# Noob here and sayin' hi ...



## 87ZXPilot (Jan 20, 2011)

I just bought my first Zcar a 1987 Nissan 300ZX 5-speed with t-tops and I found you guys here so I just thought I would drop in and introduce us :newbie:

And naturally I have a question ... the engine sorta sputters during idle ... what could be the possible causes 

I've bought new plugs and plug wires thinking that may be it but what other things could cause it ... injectors ?

Also ... where are good places to search for parts new or used ?

What are GOOD up-grades for this model performance and looks wise and where can they be found for a good price ?
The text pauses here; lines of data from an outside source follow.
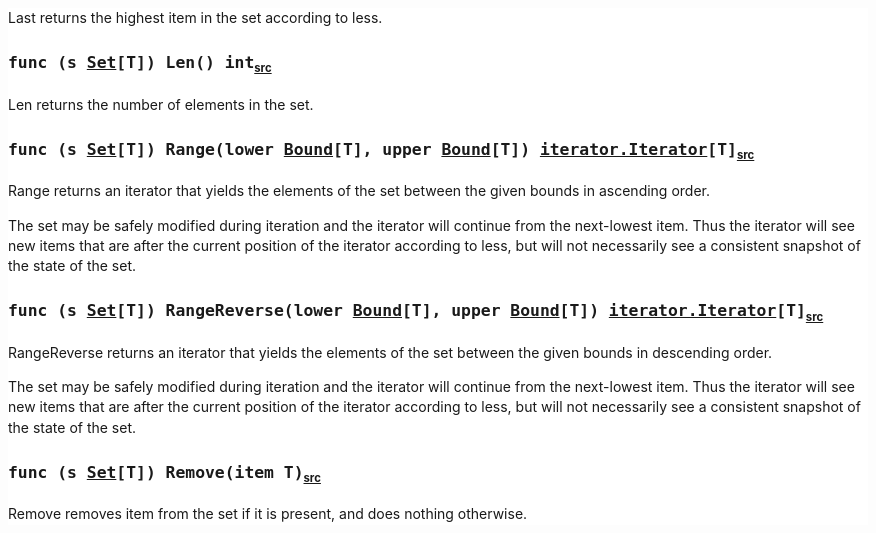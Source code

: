 Last returns the highest item in the set according to less.


<h3><a id="Len"></a><samp>func (s <a href="#Set">Set</a>[T]) Len() int</samp><sub class="float-right"><small><a href="https://github.com/bradenaw/juniper/blob/main/container/tree/set.go#L25">src</a></small></sub></h3>

Len returns the number of elements in the set.


<h3><a id="Range"></a><samp>func (s <a href="#Set">Set</a>[T]) Range(lower <a href="#Bound">Bound</a>[T], upper <a href="#Bound">Bound</a>[T]) <a href="../iterator.html#Iterator">iterator.Iterator</a>[T]</samp><sub class="float-right"><small><a href="https://github.com/bradenaw/juniper/blob/main/container/tree/set.go#L73">src</a></small></sub></h3>

Range returns an iterator that yields the elements of the set between the given bounds in
ascending order.

The set may be safely modified during iteration and the iterator will continue from the
next-lowest item. Thus the iterator will see new items that are after the current position
of the iterator according to less, but will not necessarily see a consistent snapshot of the
state of the set.


<h3><a id="RangeReverse"></a><samp>func (s <a href="#Set">Set</a>[T]) RangeReverse(lower <a href="#Bound">Bound</a>[T], upper <a href="#Bound">Bound</a>[T]) <a href="../iterator.html#Iterator">iterator.Iterator</a>[T]</samp><sub class="float-right"><small><a href="https://github.com/bradenaw/juniper/blob/main/container/tree/set.go#L86">src</a></small></sub></h3>

RangeReverse returns an iterator that yields the elements of the set between the given bounds in
descending order.

The set may be safely modified during iteration and the iterator will continue from the
next-lowest item. Thus the iterator will see new items that are after the current position
of the iterator according to less, but will not necessarily see a consistent snapshot of the
state of the set.


<h3><a id="Remove"></a><samp>func (s <a href="#Set">Set</a>[T]) Remove(item T)</samp><sub class="float-right"><small><a href="https://github.com/bradenaw/juniper/blob/main/container/tree/set.go#L35">src</a></small></sub></h3>

Remove removes item from the set if it is present, and does nothing otherwise.


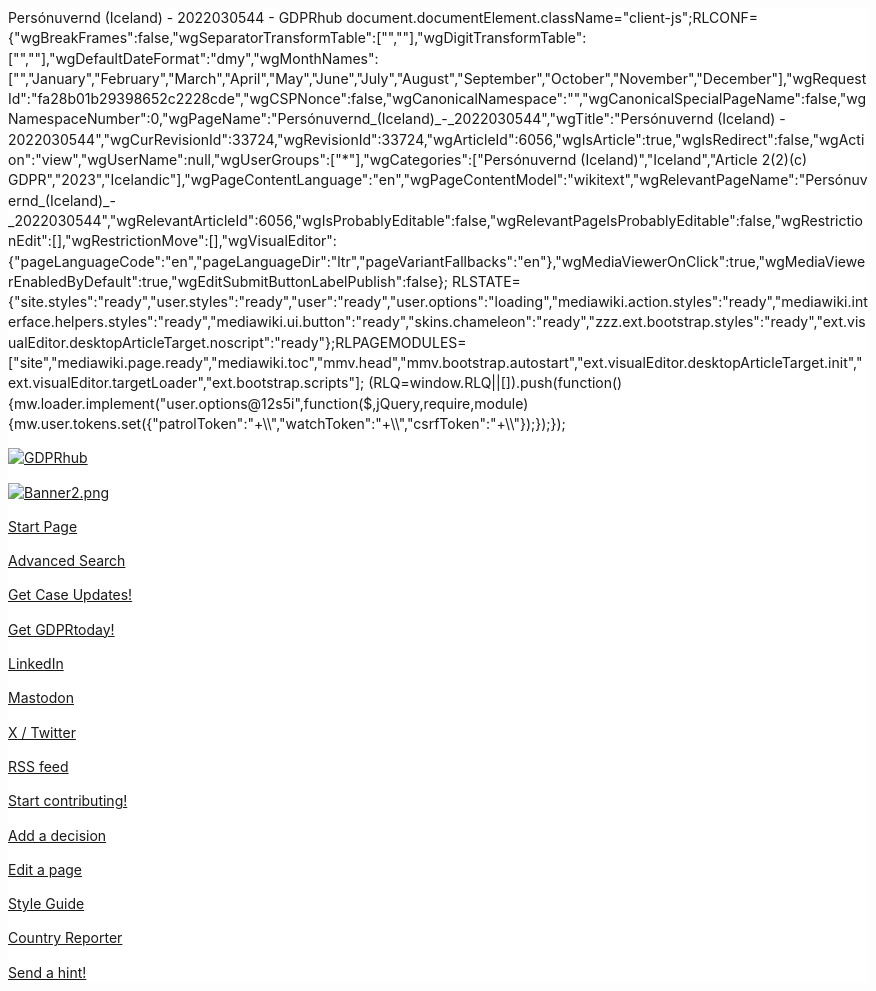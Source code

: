  Persónuvernd (Iceland) - 2022030544 - GDPRhub document.documentElement.className="client-js";RLCONF={"wgBreakFrames":false,"wgSeparatorTransformTable":\["",""\],"wgDigitTransformTable":\["",""\],"wgDefaultDateFormat":"dmy","wgMonthNames":\["","January","February","March","April","May","June","July","August","September","October","November","December"\],"wgRequestId":"fa28b01b29398652c2228cde","wgCSPNonce":false,"wgCanonicalNamespace":"","wgCanonicalSpecialPageName":false,"wgNamespaceNumber":0,"wgPageName":"Persónuvernd\_(Iceland)\_-\_2022030544","wgTitle":"Persónuvernd (Iceland) - 2022030544","wgCurRevisionId":33724,"wgRevisionId":33724,"wgArticleId":6056,"wgIsArticle":true,"wgIsRedirect":false,"wgAction":"view","wgUserName":null,"wgUserGroups":\["\*"\],"wgCategories":\["Persónuvernd (Iceland)","Iceland","Article 2(2)(c) GDPR","2023","Icelandic"\],"wgPageContentLanguage":"en","wgPageContentModel":"wikitext","wgRelevantPageName":"Persónuvernd\_(Iceland)\_-\_2022030544","wgRelevantArticleId":6056,"wgIsProbablyEditable":false,"wgRelevantPageIsProbablyEditable":false,"wgRestrictionEdit":\[\],"wgRestrictionMove":\[\],"wgVisualEditor":{"pageLanguageCode":"en","pageLanguageDir":"ltr","pageVariantFallbacks":"en"},"wgMediaViewerOnClick":true,"wgMediaViewerEnabledByDefault":true,"wgEditSubmitButtonLabelPublish":false}; RLSTATE={"site.styles":"ready","user.styles":"ready","user":"ready","user.options":"loading","mediawiki.action.styles":"ready","mediawiki.interface.helpers.styles":"ready","mediawiki.ui.button":"ready","skins.chameleon":"ready","zzz.ext.bootstrap.styles":"ready","ext.visualEditor.desktopArticleTarget.noscript":"ready"};RLPAGEMODULES=\["site","mediawiki.page.ready","mediawiki.toc","mmv.head","mmv.bootstrap.autostart","ext.visualEditor.desktopArticleTarget.init","ext.visualEditor.targetLoader","ext.bootstrap.scripts"\]; (RLQ=window.RLQ||\[\]).push(function(){mw.loader.implement("user.options@12s5i",function($,jQuery,require,module){mw.user.tokens.set({"patrolToken":"+\\\\","watchToken":"+\\\\","csrfToken":"+\\\\"});});});                    

[![GDPRhub](/images/gdprhub_v5_150.png)](/index.php?title=Welcome_to_GDPRhub "Visit the main page")

[![Banner2.png](/images/5/57/Banner2.png)](https://gdprhub.eu/index.php?title=GDPRtoday)

[Start Page](/index.php?title=Welcome_to_GDPRhub)

[Advanced Search](/index.php?title=Advanced_Search)

[Get Case Updates!](#)

[Get GDPRtoday!](/index.php?title=GDPRtoday)

[LinkedIn](https://www.linkedin.com/showcase/gdprhub)

[Mastodon](https://mastodon.social/@GDPRhub)

[X / Twitter](https://www.twitter.com/GDPRhub)

[RSS feed](https://gdprhub.eu/index.php?title=Special:NewPages&feed=atom&hideredirs=1&limit=10&render=1)

[Start contributing!](#)

[Add a decision](/index.php?title=How_to_add_a_new_decision)

[Edit a page](/index.php?title=How_to_edit_a_page_on_GDPRhub)

[Style Guide](/index.php?title=GDPRhub_style_guide)

[Country Reporter](https://gdprmgmt.noyb.eu/become_country_reporter)

[Send a hint!](mailto:GDPRhub@noyb.eu?subject=GDPRhub%20-%20hint&body=Thank%20you%20for%20sending%20us%20a%20hint!%0A%0AIf%20you%20want%20to%20send%20us%20details%20about%20a%20case%20that%20is%20not%20on%20GDPRhub%20yet%2C%20please%20fill%20out%20the%20form%20below!%0AIf%20you%20want%20to%20send%20us%20any%20other%20information%2C%20just%20delete%20this%20text.%0A%0A%3D%3D%3D%20General%20Details%20%3D%3D%3D%0A%0ALink%20to%20the%20decision%20\(attach%20document%20if%20not%20public\)%3A%0ADPA%2FCourt%3A%0ACountry%3A%0ADate%3A%0A%0A%3D%3D%3D%20Factual%20Summary%20in%20English%20%3D%3D%3D%0A%0A-%3E%20What%20happened%20in%20this%20case%3F%0A%0A%3D%3D%3D%20Summary%20of%20the%20Dispute%20in%20English%20%3D%3D%3D%0A%0A-%3E%20What%20was%20the%20core%20dispute%20about%3F%0A%0A%3D%3D%3D%20Summary%20of%20the%20Holding%20in%20English%20%3D%3D%3D%0A%0A-%3E%20What%20is%20the%20core%20take%20away%20from%20the%20decision%3F%0A%0A%0AThank%20you%20for%20your%20support!%0Anoyb.eu%20team)
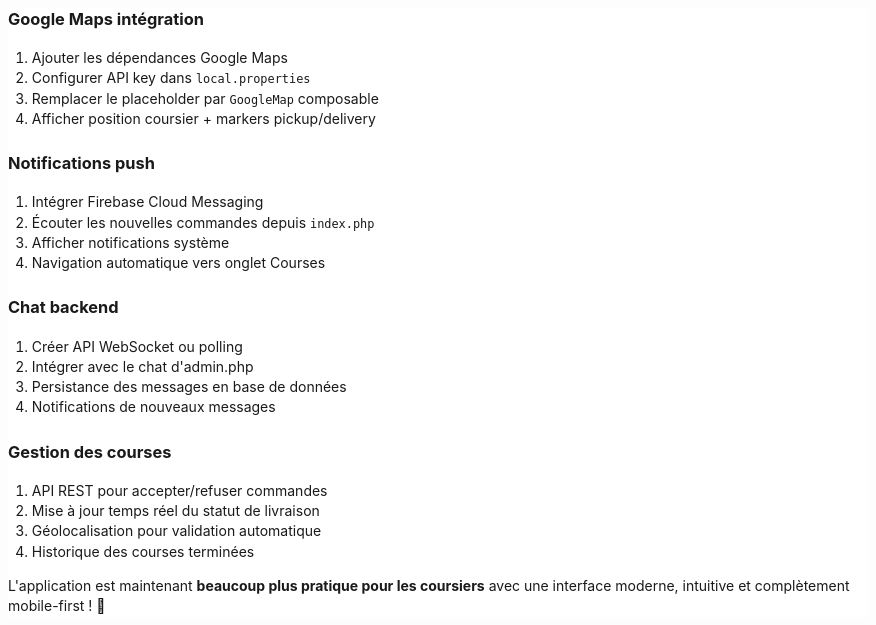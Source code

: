 ### **Google Maps intégration**
1. Ajouter les dépendances Google Maps
2. Configurer API key dans `local.properties`
3. Remplacer le placeholder par `GoogleMap` composable
4. Afficher position coursier + markers pickup/delivery

### **Notifications push**
1. Intégrer Firebase Cloud Messaging
2. Écouter les nouvelles commandes depuis `index.php`
3. Afficher notifications système
4. Navigation automatique vers onglet Courses

### **Chat backend**
1. Créer API WebSocket ou polling
2. Intégrer avec le chat d'admin.php
3. Persistance des messages en base de données
4. Notifications de nouveaux messages

### **Gestion des courses**
1. API REST pour accepter/refuser commandes
2. Mise à jour temps réel du statut de livraison
3. Géolocalisation pour validation automatique
4. Historique des courses terminées

L'application est maintenant **beaucoup plus pratique pour les coursiers** avec une interface moderne, intuitive et complètement mobile-first ! 🎯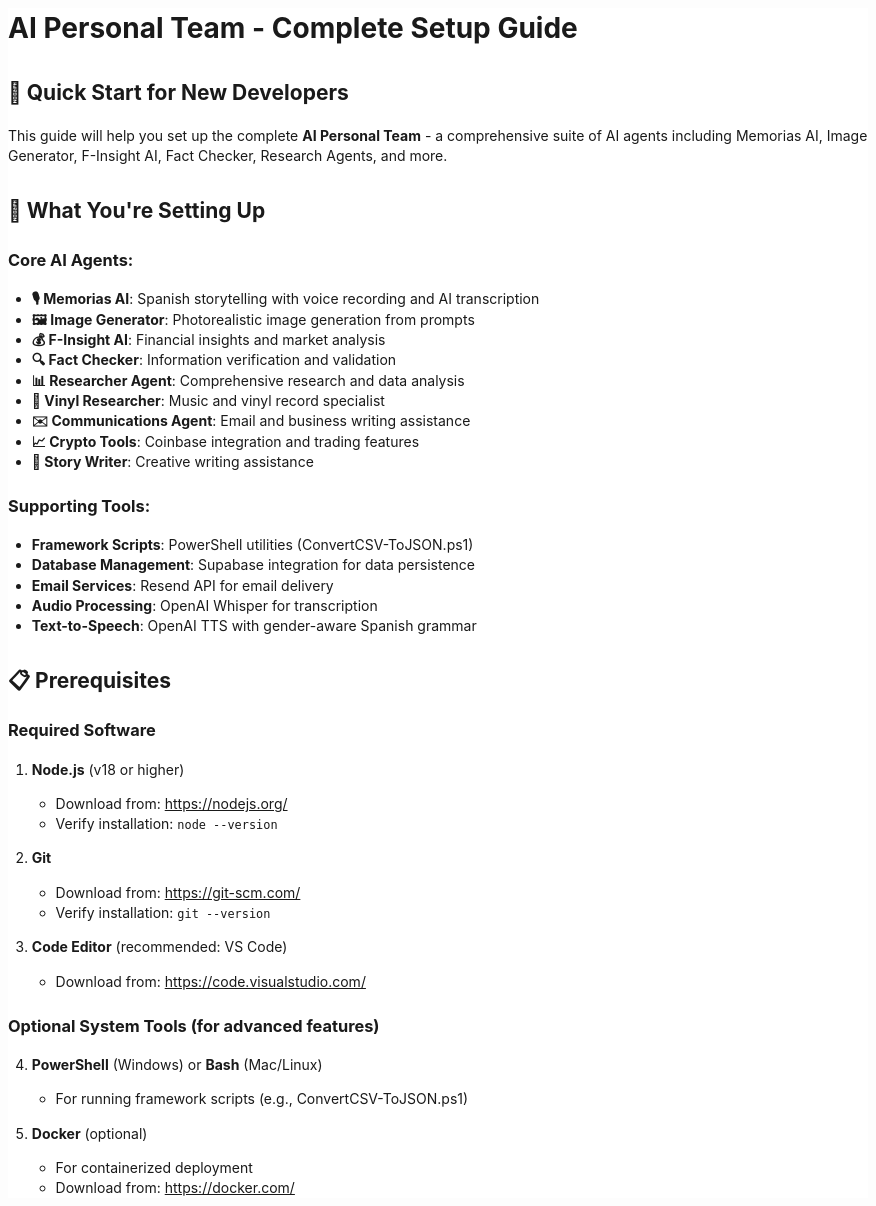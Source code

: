 # AI Personal Team - Complete Setup Guide

## 🚀 Quick Start for New Developers

This guide will help you set up the complete **AI Personal Team** - a comprehensive suite of AI agents including Memorias AI, Image Generator, F-Insight AI, Fact Checker, Research Agents, and more.

## 🤖 What You're Setting Up

### Core AI Agents:
- **🎙️ Memorias AI**: Spanish storytelling with voice recording and AI transcription
- **🖼️ Image Generator**: Photorealistic image generation from prompts
- **💰 F-Insight AI**: Financial insights and market analysis  
- **🔍 Fact Checker**: Information verification and validation
- **📊 Researcher Agent**: Comprehensive research and data analysis
- **🎵 Vinyl Researcher**: Music and vinyl record specialist
- **✉️ Communications Agent**: Email and business writing assistance
- **📈 Crypto Tools**: Coinbase integration and trading features
- **🎨 Story Writer**: Creative writing assistance

### Supporting Tools:
- **Framework Scripts**: PowerShell utilities (ConvertCSV-ToJSON.ps1)
- **Database Management**: Supabase integration for data persistence
- **Email Services**: Resend API for email delivery
- **Audio Processing**: OpenAI Whisper for transcription
- **Text-to-Speech**: OpenAI TTS with gender-aware Spanish grammar

## 📋 Prerequisites

### Required Software
1. **Node.js** (v18 or higher)
   - Download from: https://nodejs.org/
   - Verify installation: `node --version`

2. **Git**
   - Download from: https://git-scm.com/
   - Verify installation: `git --version`

3. **Code Editor** (recommended: VS Code)
   - Download from: https://code.visualstudio.com/

### Optional System Tools (for advanced features)
4. **PowerShell** (Windows) or **Bash** (Mac/Linux)
   - For running framework scripts (e.g., ConvertCSV-ToJSON.ps1)
   
5. **Docker** (optional)
   - For containerized deployment
   - Download from: https://docker.com/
Thanks guys for havin' me aboard and if I can figure out how to post a pic on here of my " NEW " car I'll do so


----------



## AZ-ZBum (Nov 21, 2004)

Do a tune up. Start there. Then work on the rest.


----------



## 87ZXPilot (Jan 20, 2011)

Thanks for the reply ... 

Thats my plan then ... she only sputters when she's at idle not when in full motion 

I bought a K&N cold air in-take last night AND I'm still open for ideas about up-grades


----------



## Xyclonik (Feb 9, 2009)

Idle Air Control Valve, test it and replace it if necessary.


----------



## CoorsZ31 (May 16, 2010)

I would make sure to clean the IACV before trying to find a replacement.

Vacuum lines are a good place to start when dealing with rough idles.

My car cannot be driven until in reaches operating temp. Bogs down, won't go over 2000 rpms, or 15mph or so. I found when I unplug the CHTS that I just replaced with new, this problem completely goes away.

I've completely given up trying to figure out what is causing this, after 3 years of forum surfing and talking to mechanics. Nobody has successfully fixed this problem nor does anyone have a clue. Nissan actually gave up trying to provide a solution to this as well.


----------